Il mondo non sarà mai più lo stesso, ora che Sergio Cofferati ha annunciato la sua non ricandidatura a sindaco di Bologna per motivi strettamente privati. I motivi privati sono: un figlio piccolo e una compagna che vivono a Genova e lo raggiungono nel fine settimana. “Seicento chilometri in due giorni per un bambino di pochi mesi non si possono replicare in continuazione. Non si può pensare che un bambino cresca passando gran parte del suo tempo su un’autostrada”. Se è una scusa politica (non lo è, non lo è) è la scusa della svolta. Un uomo pubblico che rinuncia a qualcosa in nome della vita privata, di un figlio da crescere, e lo fa davanti a tutti, fiero.
Vent’anni fa, dieci anni fa nessun maschio di potere avrebbe mai detto una cosa del genere, un bambino di un anno che non può stare troppo tempo in macchina perché non gli fa bene e la necessità (più importante di Bologna, del Pd, di tutto) di avere accanto un padre. Sarebbe stato uno scandalo, una mollezza inconcepibile (e negli anni Settanta molte donne combattenti lasciavano i figli piccolissimi in casa da soli la sera per rivendicare la libertà e l’impegno – a pensarci ora verranno i brividi anche a loro). Adesso, invece, si può dire, Cofferati eroicamente l’ha detto (certo, non è più un uomo giovane, è alla seconda famiglia, follemente innamorato, vede il mondo diversamente, ma ha dato il via alla rivoluzione maschile dei figli da crescere).

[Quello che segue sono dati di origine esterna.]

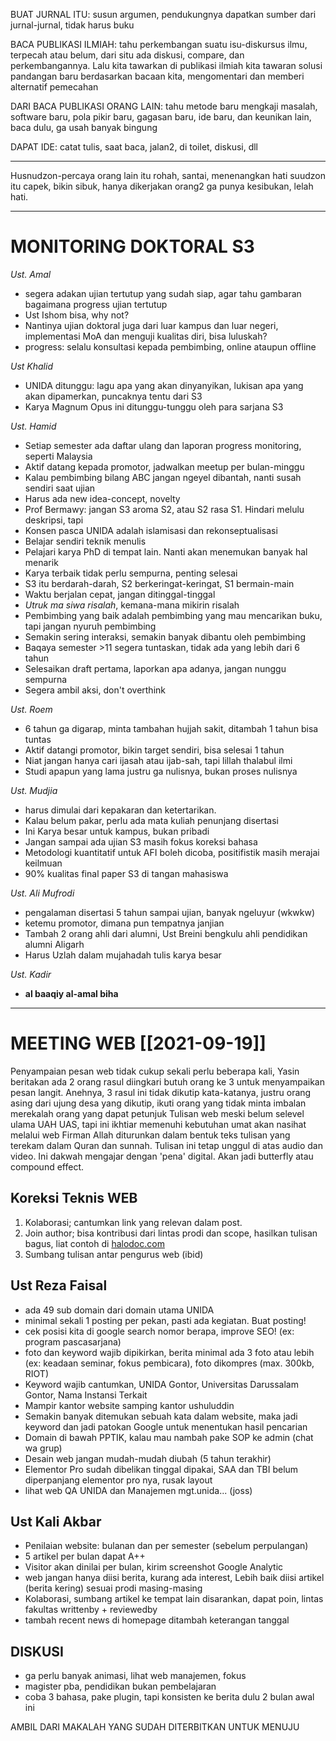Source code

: BUAT JURNAL ITU: susun argumen, pendukungnya dapatkan sumber dari jurnal-jurnal, tidak harus buku

BACA PUBLIKASI ILMIAH: tahu perkembangan suatu isu-diskursus ilmu, terpecah atau belum, dari situ ada diskusi, compare, dan perkembangannya. Lalu kita tawarkan di publikasi ilmiah kita tawaran solusi pandangan baru berdasarkan bacaan kita, mengomentari dan memberi alternatif pemecahan

DARI BACA PUBLIKASI ORANG LAIN: tahu metode baru mengkaji masalah, software baru, pola pikir baru, gagasan baru, ide baru, dan keunikan lain, baca dulu, ga usah banyak bingung

DAPAT IDE: catat tulis, saat baca, jalan2, di toilet, diskusi, dll

---

Husnudzon-percaya orang lain itu rohah, santai, menenangkan hati
suudzon itu capek, bikin sibuk, hanya dikerjakan orang2 ga punya kesibukan, lelah hati.  

---
# MONITORING DOKTORAL S3

*Ust. Amal*
+ segera adakan ujian tertutup yang sudah siap, agar tahu gambaran bagaimana progress ujian tertutup 
+ Ust Ishom bisa, why not?
+ Nantinya ujian doktoral juga dari luar kampus dan luar negeri, implementasi MoA dan menguji kualitas diri, bisa luluskah?
+ progress: selalu konsultasi kepada pembimbing, online ataupun offline

*Ust Khalid*
+ UNIDA ditunggu: lagu apa yang akan dinyanyikan, lukisan apa yang akan dipamerkan, puncaknya tentu dari S3
+ Karya Magnum Opus ini ditunggu-tunggu oleh para sarjana S3

*Ust. Hamid*
+ Setiap semester ada daftar ulang dan laporan progress monitoring, seperti Malaysia
+ Aktif datang kepada promotor, jadwalkan meetup per bulan-minggu
+ Kalau pembimbing bilang ABC jangan ngeyel dibantah, nanti susah sendiri saat ujian 
+ Harus ada new idea-concept, novelty
+ Prof Bermawy: jangan S3 aroma S2, atau S2 rasa S1. Hindari melulu deskripsi, tapi 
+ Konsen pasca UNIDA adalah islamisasi dan rekonseptualisasi
+ Belajar sendiri teknik menulis
+ Pelajari karya PhD di tempat lain. Nanti akan menemukan banyak hal menarik
+ Karya terbaik tidak perlu sempurna, penting selesai
+ S3 itu berdarah-darah, S2 berkeringat-keringat, S1 bermain-main
+ Waktu berjalan cepat, jangan ditinggal-tinggal
+ *Utruk ma siwa risalah*, kemana-mana mikirin risalah
+ Pembimbing yang baik adalah pembimbing yang mau mencarikan buku, tapi jangan nyuruh pembimbing
+ Semakin sering interaksi, semakin banyak dibantu oleh pembimbing
+ Baqaya semester >11  segera tuntaskan, tidak ada yang lebih dari 6 tahun
+ Selesaikan draft pertama, laporkan apa adanya, jangan nunggu sempurna
+ Segera ambil aksi, don't overthink

*Ust. Roem*
+ 6 tahun ga digarap, minta tambahan hujjah sakit, ditambah 1 tahun bisa tuntas
+ Aktif datangi promotor, bikin target sendiri, bisa selesai 1 tahun
+ Niat jangan hanya cari ijasah atau ijab-sah, tapi lillah thalabul ilmi
+ Studi apapun yang lama justru ga nulisnya, bukan proses nulisnya

*Ust. Mudjia*
- harus dimulai dari kepakaran dan ketertarikan.
- Kalau belum pakar, perlu ada mata kuliah penunjang disertasi
-  Ini Karya besar untuk kampus, bukan pribadi
- Jangan sampai ada ujian S3 masih fokus koreksi bahasa
- Metodologi kuantitatif untuk AFI boleh dicoba, positifistik masih merajai keilmuan
- 90% kualitas final paper S3 di tangan mahasiswa

*Ust. Ali Mufrodi*
- pengalaman disertasi 5 tahun sampai ujian, banyak ngeluyur (wkwkw)
- ketemu promotor, dimana pun tempatnya janjian
- Tambah 2 orang ahli dari alumni, Ust Breini bengkulu ahli pendidikan alumni Aligarh
- Harus Uzlah dalam mujahadah tulis karya besar

*Ust. Kadir*
- **al baaqiy al-amal biha**

---

# MEETING WEB [[2021-09-19]]

Penyampaian pesan web tidak cukup sekali perlu beberapa kali, Yasin beritakan ada 2 orang rasul diingkari butuh orang ke 3 untuk menyampaikan pesan langit.
Anehnya, 3 rasul ini tidak dikutip kata-katanya, justru orang asing dari ujung desa yang dikutip, ikuti orang yang tidak minta imbalan merekalah orang yang dapat petunjuk
Tulisan web meski belum selevel ulama UAH UAS, tapi ini ikhtiar memenuhi kebutuhan umat akan nasihat melalui web
Firman Allah diturunkan dalam bentuk teks tulisan yang terekam dalam Quran dan sunnah. Tulisan ini tetap unggul di atas audio dan video. 
Ini dakwah mengajar dengan 'pena' digital. Akan jadi butterfly atau compound effect.

## Koreksi Teknis WEB
1. Kolaborasi; cantumkan link yang relevan dalam post.
2. Join author; bisa kontribusi dari lintas prodi dan scope, hasilkan tulisan bagus, liat contoh di [halodoc.com](http://halodoc.com)
3. Sumbang tulisan antar pengurus web (ibid)

## Ust Reza Faisal
+ ada 49 sub domain dari domain utama UNIDA
+ minimal sekali 1 posting per pekan, pasti ada kegiatan. Buat posting!
+ cek posisi kita di google search nomor berapa, improve SEO! (ex: program pascasarjana)
+ foto dan keyword wajib dipikirkan, berita minimal ada 3 foto atau lebih (ex: keadaan seminar, fokus pembicara), foto dikompres (max. 300kb, RIOT)
+ Keyword wajib cantumkan, UNIDA Gontor, Universitas Darussalam Gontor, Nama Instansi Terkait
+ Mampir kantor website samping kantor ushuluddin
+ Semakin banyak ditemukan sebuah kata dalam website, maka jadi keyword dan jadi patokan Google untuk menentukan hasil pencarian
+ Domain di bawah PPTIK, kalau mau nambah pake SOP ke admin (chat wa grup)
+ Desain web jangan mudah-mudah diubah (5 tahun terakhir)
+ Elementor Pro sudah dibelikan tinggal dipakai, SAA dan TBI belum diperpanjang elementor pro nya, rusak layout
+ lihat web QA UNIDA dan Manajemen mgt.unida... (joss)

## Ust Kali Akbar
+ Penilaian website: bulanan dan per semester (sebelum perpulangan)
+ 5 artikel per bulan dapat A++
+ Visitor akan dinilai per bulan, kirim screenshot Google Analytic
+ web jangan hanya diisi berita, kurang ada interest, Lebih baik diisi artikel (berita kering) sesuai prodi masing-masing
+ Kolaborasi, sumbang artikel ke tempat lain disarankan, dapat poin, lintas fakultas writtenby + reviewedby
+ tambah recent news di homepage ditambah keterangan tanggal

## DISKUSI
- ga perlu banyak animasi, lihat web manajemen, fokus 
- magister pba, pendidikan bukan pembelajaran
- coba 3 bahasa, pake plugin, tapi konsisten ke berita dulu 2 bulan awal ini

AMBIL DARI MAKALAH YANG SUDAH DITERBITKAN UNTUK MENUJU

Non è il solo: in Inghilterra David Cameron, quarantenne leader dei conservatori, ha dichiarato che se nel 2010 dovesse vincere le elezioni non si trasferirebbe a Downing Street: troppe barriere architettoniche, lui e sua moglie hanno un bambino di sei anni, disabile, che non può certo salire le scale, anche se sono del Settecento, quindi non se ne fa niente. Gli uomini fanno coming out sui bambini, per la prima volta (il coming out sull’amore l’avevano già fatto da tempo, anzi c’è una specie di corsa alla pubblicità dei propri innamoramenti: da quando Nicolas Sarkozy ha cominciato a raccontare nei dettagli i problemi con Cécilia – ora relegata in Dubai – non c’è stato più modo di fermare la moda delle telenovele sentimentali): i figli non sono più una debolezza, una cosa da donne oppure un hobby da sfoggiare nel tempo libero con foto nei parchi, sono una parte imprescindibile dell’esistenza anche pubblica, qualcosa per cui cambiare la vita e l’incarico, qualcosa per cui una rinuncia ha senso e non pesa.
Sergio Cofferati ha spiegato che non si ritirerà a vita privata, ovviamente, ma intanto dirà addio a Bologna e buonanotte ogni sera a suo figlio, gli leggerà Tex, farà le cose che i padri, soprattutto anzianotti, non vogliono più perdersi. E’ una rinuncia e politicamente avrà significati senz’altro importanti che coinvolgono Walter Veltroni, il Partito democratico, lo stato dell’opposizione, ma culturalmente vale molto di più: è la vita che irrompe e ottiene, pubblicamente, qualunque cosa, anche le valigie pronte e la restituzione delle chiavi della città.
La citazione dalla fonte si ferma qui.